11
Nov 07

Hi, I am the feminist sitting next to you. Does that make you uncomfortable?

The smell of testosterone was in the air as I sat eating lunch next to a bunch of Oxford rowers. While trying to keep pieces of fatty meat from revisiting my plate I also had to listen to this:

Rower A:“Yeah, so I hear she’s no longer a feminist”

Rower B: “Heh heh, yeah. She’s found love and moved in with that guy”

Rower C: “Yeah, he’s brought her down a notch”

Rower B: “We must have knocked all her ideals out of her when she was here then”

Heh. Yeah. Oh, and I am just the feminist sitting next to you who can’t wait to have her ideals knocked out of her by one of her classmates.

Perhaps I missed something but last I heard feminism meant a belief in the equality of the sexes. So why did equality for women scare these 6-foot rowers? Were they worried that if feminists took over the world there would no longer be adult women dressing in school girl uniforms at their college parties? Or that their dog-eared and soggy stash of pornography would be destroyed by the female militia? Or, more simply, that their balls would be cut off?

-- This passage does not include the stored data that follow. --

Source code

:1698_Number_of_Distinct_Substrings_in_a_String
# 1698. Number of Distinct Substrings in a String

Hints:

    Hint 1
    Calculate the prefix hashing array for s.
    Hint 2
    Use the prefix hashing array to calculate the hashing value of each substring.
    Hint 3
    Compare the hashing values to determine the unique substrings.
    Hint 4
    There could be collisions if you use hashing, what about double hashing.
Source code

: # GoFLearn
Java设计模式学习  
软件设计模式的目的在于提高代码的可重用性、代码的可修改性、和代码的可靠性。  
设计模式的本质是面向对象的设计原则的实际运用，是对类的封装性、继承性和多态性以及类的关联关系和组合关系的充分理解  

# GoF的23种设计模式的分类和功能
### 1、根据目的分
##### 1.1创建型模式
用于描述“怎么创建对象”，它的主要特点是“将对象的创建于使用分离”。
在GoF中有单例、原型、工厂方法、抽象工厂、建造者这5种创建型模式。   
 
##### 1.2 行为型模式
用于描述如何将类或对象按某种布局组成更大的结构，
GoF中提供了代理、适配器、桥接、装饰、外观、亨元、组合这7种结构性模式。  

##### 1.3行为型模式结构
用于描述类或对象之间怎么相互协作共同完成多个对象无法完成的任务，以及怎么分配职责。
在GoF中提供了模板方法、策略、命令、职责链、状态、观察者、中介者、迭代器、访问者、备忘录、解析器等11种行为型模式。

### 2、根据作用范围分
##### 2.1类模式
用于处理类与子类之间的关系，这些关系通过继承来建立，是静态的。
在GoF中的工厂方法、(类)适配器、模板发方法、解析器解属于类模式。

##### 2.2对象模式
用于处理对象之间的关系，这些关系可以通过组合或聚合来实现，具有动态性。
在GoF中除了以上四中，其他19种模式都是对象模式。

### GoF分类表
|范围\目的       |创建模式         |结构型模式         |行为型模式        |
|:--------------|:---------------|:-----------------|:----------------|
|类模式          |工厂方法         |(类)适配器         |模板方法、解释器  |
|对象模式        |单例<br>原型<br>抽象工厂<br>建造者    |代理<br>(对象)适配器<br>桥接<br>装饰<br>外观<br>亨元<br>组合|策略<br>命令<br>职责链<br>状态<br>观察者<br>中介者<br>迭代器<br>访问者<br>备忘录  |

These questions caused me to have a deep internal crisis over my mashed potatoes. Was it impossible to support women’s equality and still have a healthy relationship with men? I liked balls. Did that mean I was not a feminist? I liked sex. Did that mean I should not want women to earn the same as men? Damn, just like their friend, I was in love with a man. There goes my right to vote.

And why were these men rejoicing because someone no longer believed in the equality of the sexes? Would one rejoice if a friend became racist, pro-apartheid, or anti-Semitic? How did saying that someone believed in equality become an insult? You bloody tolerant non-racist! You nonsexist arsehole!

Although fortunately I didn’t much want to be friends with these rowers anyway, it is not just people like them who see feminism as something shameful. Sadly, many women feel just as uncomfortable with feminism as my rowing contemporaries. I can talk about fucking more easily with many of my female friends than feminism. In fact, when my friends even mention feminism it is often in hushed tone and accompanied by furtive glances over their shoulders. These are the same friends who will talk loudly and unselfconsciously about how horny they are. It would seem that feminism is the new f-word.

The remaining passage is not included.